Yes, you did read the title correctly! Today I am exploring and revealing the top 5 mummified animals I have found in my adventures so far.
We all know the Egyptians would mummify their dead, but not everyone realises that they would also mummify their animals too. There is lots of evidence to suggest that they would do this as part of a religious ritual, as we know that some animals were worshiped in Ancient Egypt. However compelling the evidence may be, I like Terry Deary’s interpretation; Pharaoh would have his pets mummyfied so they could keep him company in the afterlife.
So, without any further ado, here is my Top 5: Mummified Animals:
5) The Museum of London’s Mummified Cat:
This might seem an odd place to begin. This cat at the Museum of London is not Egyptian. He’s a Londoner, born and raised and found in the walls of Tatty’s Tobacco Manufacturers and we think it dates from the late 1800s. Who knew that we were still mummifying things just over 100 years ago?

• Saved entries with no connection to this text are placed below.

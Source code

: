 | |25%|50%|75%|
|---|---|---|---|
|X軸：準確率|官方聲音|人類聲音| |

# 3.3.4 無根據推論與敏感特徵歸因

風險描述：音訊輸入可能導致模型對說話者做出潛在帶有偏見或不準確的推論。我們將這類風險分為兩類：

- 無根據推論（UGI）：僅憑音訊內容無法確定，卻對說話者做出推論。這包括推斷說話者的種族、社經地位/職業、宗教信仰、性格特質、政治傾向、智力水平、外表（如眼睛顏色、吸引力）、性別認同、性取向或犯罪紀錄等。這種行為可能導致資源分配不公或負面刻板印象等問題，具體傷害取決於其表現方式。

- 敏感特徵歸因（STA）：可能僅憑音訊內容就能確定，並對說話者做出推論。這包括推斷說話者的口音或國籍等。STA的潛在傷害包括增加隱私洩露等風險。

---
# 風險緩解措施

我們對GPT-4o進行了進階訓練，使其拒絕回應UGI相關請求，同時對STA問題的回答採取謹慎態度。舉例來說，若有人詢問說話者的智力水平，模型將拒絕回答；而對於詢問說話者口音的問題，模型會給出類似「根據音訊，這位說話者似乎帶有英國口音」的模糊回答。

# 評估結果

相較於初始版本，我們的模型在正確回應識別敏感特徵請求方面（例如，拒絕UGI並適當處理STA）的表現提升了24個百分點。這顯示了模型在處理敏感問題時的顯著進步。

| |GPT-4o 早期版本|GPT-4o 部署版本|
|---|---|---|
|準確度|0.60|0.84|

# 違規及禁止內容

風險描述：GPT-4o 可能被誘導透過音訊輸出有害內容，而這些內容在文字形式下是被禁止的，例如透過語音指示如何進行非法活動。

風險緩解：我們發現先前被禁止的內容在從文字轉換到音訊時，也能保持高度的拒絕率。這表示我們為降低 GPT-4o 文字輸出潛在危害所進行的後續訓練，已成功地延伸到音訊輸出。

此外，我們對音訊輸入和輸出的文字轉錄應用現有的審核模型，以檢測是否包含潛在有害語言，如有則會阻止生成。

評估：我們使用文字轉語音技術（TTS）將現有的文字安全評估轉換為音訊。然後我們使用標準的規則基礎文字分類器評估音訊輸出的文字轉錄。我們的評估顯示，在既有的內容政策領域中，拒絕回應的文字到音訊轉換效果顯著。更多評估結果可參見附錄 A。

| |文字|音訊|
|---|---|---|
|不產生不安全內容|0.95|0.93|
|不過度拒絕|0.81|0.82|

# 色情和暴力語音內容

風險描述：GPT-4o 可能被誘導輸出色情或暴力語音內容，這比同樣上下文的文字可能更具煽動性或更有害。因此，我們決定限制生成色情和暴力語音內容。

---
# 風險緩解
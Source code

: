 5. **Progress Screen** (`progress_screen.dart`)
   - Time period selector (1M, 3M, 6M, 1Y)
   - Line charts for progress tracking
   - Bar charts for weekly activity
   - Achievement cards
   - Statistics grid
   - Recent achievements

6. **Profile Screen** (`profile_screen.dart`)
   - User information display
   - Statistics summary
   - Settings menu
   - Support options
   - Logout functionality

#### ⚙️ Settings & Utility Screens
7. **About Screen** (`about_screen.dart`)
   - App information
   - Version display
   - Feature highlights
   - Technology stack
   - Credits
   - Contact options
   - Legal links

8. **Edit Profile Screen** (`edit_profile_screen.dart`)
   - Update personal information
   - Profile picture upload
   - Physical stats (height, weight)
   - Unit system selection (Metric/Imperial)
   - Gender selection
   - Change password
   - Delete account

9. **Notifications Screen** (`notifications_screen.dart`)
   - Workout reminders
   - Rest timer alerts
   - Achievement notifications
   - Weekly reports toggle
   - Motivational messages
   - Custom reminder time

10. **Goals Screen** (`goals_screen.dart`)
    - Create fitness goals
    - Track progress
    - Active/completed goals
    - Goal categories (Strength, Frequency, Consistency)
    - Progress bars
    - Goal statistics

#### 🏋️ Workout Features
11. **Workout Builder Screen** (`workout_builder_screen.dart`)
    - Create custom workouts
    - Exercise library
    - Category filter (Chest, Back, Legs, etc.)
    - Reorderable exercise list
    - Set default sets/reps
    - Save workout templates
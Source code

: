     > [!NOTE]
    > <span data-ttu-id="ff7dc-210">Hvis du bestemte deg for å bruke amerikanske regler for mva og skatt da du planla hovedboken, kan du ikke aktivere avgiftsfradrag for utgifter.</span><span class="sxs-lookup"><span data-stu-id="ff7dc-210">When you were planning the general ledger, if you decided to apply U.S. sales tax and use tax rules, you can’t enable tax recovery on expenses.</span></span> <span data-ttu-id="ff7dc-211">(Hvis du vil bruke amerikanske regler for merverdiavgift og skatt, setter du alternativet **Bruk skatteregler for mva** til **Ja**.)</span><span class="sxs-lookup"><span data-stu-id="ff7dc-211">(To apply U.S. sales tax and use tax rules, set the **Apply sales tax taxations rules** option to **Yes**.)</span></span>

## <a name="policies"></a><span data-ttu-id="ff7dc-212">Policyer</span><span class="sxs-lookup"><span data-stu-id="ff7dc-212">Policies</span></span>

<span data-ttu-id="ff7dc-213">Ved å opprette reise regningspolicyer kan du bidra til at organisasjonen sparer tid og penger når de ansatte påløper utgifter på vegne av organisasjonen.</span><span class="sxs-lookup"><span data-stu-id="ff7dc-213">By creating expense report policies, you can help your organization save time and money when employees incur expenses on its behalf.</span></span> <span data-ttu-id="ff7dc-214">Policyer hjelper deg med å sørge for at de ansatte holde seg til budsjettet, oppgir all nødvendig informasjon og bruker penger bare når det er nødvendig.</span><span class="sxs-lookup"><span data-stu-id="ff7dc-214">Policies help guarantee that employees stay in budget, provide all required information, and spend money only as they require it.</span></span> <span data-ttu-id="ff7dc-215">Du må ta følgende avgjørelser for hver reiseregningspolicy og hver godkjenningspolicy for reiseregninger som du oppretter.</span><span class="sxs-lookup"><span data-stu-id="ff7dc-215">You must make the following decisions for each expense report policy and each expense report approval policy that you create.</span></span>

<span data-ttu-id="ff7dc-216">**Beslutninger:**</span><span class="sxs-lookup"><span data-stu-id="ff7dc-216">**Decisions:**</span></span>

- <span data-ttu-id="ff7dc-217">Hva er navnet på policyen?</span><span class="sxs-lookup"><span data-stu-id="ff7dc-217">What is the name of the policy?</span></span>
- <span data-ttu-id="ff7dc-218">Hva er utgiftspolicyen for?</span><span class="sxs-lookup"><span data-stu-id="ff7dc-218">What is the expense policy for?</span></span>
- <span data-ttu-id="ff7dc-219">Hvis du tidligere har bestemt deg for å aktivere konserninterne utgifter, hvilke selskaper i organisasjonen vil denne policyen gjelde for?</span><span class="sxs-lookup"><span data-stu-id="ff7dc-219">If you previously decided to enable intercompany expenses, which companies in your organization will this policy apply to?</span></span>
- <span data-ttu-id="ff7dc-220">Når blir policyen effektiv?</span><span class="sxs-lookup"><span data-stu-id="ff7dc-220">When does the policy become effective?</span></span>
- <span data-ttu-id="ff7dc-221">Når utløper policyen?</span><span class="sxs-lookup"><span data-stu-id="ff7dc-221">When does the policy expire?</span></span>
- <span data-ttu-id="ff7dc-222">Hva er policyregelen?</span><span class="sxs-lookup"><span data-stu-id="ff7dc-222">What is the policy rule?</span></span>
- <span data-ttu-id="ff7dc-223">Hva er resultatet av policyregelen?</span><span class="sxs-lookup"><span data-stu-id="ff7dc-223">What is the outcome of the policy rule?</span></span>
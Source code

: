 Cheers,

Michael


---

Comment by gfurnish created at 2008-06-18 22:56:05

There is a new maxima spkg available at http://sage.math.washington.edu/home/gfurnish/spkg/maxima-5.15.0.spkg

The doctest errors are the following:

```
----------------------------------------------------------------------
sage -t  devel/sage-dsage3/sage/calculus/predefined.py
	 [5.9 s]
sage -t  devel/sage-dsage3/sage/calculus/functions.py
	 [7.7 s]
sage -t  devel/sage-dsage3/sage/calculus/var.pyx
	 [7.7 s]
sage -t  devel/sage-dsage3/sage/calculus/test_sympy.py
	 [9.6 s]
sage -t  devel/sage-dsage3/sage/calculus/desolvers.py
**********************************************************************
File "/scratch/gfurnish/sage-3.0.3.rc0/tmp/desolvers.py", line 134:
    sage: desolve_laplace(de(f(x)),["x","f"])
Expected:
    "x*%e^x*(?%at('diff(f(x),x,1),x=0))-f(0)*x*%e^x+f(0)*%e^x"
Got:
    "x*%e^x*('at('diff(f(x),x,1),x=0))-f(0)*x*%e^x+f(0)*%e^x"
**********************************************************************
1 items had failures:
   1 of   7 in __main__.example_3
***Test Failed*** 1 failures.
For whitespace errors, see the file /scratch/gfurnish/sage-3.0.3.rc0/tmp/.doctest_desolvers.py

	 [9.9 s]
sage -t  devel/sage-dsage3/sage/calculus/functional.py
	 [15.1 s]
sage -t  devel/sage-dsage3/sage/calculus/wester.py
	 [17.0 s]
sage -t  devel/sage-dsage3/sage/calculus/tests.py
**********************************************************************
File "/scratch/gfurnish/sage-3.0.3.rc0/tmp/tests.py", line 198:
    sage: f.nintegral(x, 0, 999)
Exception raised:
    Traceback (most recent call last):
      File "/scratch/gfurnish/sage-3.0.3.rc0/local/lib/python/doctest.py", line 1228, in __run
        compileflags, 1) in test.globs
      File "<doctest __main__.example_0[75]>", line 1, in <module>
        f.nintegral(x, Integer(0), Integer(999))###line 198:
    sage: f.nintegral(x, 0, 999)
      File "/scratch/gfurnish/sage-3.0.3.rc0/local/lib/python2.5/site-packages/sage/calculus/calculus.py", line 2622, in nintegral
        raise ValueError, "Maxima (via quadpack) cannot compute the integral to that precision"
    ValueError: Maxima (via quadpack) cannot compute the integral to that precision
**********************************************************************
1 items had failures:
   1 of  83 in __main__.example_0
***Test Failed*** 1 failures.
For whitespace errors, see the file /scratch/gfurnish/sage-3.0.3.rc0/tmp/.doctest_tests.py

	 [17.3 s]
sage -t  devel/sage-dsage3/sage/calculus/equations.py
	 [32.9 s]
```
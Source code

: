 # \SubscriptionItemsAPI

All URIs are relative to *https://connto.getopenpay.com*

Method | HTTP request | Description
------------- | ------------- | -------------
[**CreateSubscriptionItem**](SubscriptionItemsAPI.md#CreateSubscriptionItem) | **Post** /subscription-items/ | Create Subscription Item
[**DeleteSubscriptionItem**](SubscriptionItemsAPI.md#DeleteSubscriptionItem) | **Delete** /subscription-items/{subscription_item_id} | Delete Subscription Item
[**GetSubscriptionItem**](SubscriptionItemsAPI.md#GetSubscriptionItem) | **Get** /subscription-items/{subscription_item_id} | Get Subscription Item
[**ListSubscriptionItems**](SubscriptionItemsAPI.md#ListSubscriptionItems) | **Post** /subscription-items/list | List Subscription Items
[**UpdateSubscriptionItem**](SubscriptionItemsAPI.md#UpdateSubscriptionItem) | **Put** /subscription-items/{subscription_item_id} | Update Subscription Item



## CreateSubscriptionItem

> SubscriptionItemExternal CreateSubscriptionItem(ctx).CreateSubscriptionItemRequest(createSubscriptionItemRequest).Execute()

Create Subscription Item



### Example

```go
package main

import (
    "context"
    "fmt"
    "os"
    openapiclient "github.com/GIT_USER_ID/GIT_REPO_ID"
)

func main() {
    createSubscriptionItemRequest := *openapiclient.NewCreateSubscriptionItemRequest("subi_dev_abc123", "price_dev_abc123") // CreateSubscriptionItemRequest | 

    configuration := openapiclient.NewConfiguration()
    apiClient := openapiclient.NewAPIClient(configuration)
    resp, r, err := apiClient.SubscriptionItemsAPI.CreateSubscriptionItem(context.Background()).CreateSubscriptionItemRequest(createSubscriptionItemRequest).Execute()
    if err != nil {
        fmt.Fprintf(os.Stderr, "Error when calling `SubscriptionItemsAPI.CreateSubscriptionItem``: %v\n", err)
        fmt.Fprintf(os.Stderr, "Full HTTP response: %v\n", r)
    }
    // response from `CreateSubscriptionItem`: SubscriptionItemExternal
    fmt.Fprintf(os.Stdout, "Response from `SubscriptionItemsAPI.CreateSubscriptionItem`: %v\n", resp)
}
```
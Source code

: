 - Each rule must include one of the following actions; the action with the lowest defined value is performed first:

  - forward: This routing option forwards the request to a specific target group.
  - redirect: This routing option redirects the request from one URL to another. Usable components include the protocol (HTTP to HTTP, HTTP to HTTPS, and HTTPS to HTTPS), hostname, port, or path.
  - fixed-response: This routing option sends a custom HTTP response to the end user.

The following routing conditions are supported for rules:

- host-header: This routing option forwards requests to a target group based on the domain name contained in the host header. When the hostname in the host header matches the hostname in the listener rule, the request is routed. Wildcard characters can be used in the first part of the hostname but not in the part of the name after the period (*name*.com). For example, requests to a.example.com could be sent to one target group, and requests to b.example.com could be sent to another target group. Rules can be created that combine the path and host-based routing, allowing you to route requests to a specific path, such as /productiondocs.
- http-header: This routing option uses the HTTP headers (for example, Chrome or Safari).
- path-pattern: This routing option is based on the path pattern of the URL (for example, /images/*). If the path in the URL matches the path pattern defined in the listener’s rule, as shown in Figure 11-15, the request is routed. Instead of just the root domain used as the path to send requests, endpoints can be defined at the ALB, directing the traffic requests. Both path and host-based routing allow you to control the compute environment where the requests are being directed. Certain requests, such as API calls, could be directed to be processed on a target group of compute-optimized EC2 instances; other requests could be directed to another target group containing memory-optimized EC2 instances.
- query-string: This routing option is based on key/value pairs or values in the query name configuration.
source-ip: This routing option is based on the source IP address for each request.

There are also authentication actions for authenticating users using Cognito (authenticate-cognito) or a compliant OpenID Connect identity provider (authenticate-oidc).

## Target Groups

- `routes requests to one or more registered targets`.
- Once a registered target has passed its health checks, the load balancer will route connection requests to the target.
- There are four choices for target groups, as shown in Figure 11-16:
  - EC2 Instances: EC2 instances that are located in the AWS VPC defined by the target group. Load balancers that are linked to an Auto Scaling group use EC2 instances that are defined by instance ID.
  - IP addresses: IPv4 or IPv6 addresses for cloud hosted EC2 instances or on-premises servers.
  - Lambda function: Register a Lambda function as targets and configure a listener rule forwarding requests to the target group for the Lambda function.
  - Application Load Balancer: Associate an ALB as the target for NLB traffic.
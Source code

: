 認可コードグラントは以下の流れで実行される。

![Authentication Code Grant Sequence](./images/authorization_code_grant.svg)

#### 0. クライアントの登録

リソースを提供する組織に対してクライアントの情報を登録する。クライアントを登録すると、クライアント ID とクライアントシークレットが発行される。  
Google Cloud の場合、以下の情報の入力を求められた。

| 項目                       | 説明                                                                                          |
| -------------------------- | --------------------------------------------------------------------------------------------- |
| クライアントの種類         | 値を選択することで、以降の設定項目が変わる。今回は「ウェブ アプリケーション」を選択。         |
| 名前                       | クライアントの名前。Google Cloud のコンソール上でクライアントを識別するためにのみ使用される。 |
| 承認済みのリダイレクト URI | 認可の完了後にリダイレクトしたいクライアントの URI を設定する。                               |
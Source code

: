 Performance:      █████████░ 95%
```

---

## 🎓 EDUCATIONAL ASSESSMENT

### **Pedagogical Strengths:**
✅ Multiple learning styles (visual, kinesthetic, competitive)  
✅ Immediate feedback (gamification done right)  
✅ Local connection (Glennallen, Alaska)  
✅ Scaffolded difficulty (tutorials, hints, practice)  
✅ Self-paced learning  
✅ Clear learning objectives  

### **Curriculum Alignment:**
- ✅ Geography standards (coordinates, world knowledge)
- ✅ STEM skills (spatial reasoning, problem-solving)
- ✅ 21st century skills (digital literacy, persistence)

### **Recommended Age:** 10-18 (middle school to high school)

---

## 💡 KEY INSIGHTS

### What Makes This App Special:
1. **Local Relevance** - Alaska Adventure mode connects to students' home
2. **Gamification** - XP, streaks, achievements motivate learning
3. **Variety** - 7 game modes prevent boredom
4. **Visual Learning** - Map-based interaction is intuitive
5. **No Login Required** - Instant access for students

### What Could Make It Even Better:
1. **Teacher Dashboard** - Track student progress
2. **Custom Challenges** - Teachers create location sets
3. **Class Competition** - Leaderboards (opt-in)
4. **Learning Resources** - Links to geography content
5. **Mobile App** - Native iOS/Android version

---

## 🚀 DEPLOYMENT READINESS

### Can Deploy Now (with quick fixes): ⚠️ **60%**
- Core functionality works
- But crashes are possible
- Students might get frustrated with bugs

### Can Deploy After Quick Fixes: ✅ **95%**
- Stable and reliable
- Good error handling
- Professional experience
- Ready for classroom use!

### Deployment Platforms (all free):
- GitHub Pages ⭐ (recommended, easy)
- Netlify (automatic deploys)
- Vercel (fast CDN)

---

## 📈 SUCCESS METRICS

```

But what was he doing there? Some think that he was a good luck charm [insert “He’s clearly not that lucky!” joke]. Others think he was there to scare off vermin…
4) Anne of Cleve’s House’s Mummified Rat:
You might remember my recent visit to a property owned by Henry VIII’s 4th wife. In the gallery that explored the history of Lewes, there was an intriguing story of a mummified rat, which I will now share with you:
“Once upon a time there was a serving girl in Lewes. She was accused of stealing silverware from her employer. Her employer was a cruel man and would not listen to her protests of innocence and mercilessly threw the poor girl out on the streets. Years later, the house needed repairs. Builders stumbled upon a rats’ nest containing a mummified rat and the silver spoon.”
Above is the rat and spoon. Although they now serve as a memorial to the poor serving girl, they don’t begin to make up for the way her employer treated her.
3) Haslemere Educational Museum’s Mummified Hawk
Perhaps the serving girl wouldn’t have been thrown out if a raptor like Haslemere’s Hawk (or maybe falcon) had carried off the rat but alas, there’s no changing the past. I find this mummy particularly fascinating because usually when museum’s have a mummified bird it tends to be an Ibis. The x-ray of the hawk really grabbed me.
2) Brighton Museum & Art Galllery’s Many Mummified Crocodiles
The Brighton Museum & Art Gallery has a really good Egyptian Collection and it has lots of crocs!
The Egptian God Sobek had a crocodile head and he was an important water diety. These crocodiles could have been part of a religious ritual. I wonder if any museum has a mummified adult crocodile? If you know, feel free to get in touch with me, I’d love to see it!
And now, I reach the climax of the list. This, dear readers, is my Top Animal Mummy…
1) British Museum’s Mummified Bull
Bulls, like crocodiles and cats, were sacred animals in Ancient Egypt. In terms of burial, Bulls seems to have got the best treatment. The Apis Bulls were mummified and buried in massive stone sarcophagi with jewellery, protective amulets and even shabti to serve them in the afterlife! The embalming procedure was heavily ritualised and draws strong parallels with human mummification. Can you see why it made the #1 spot?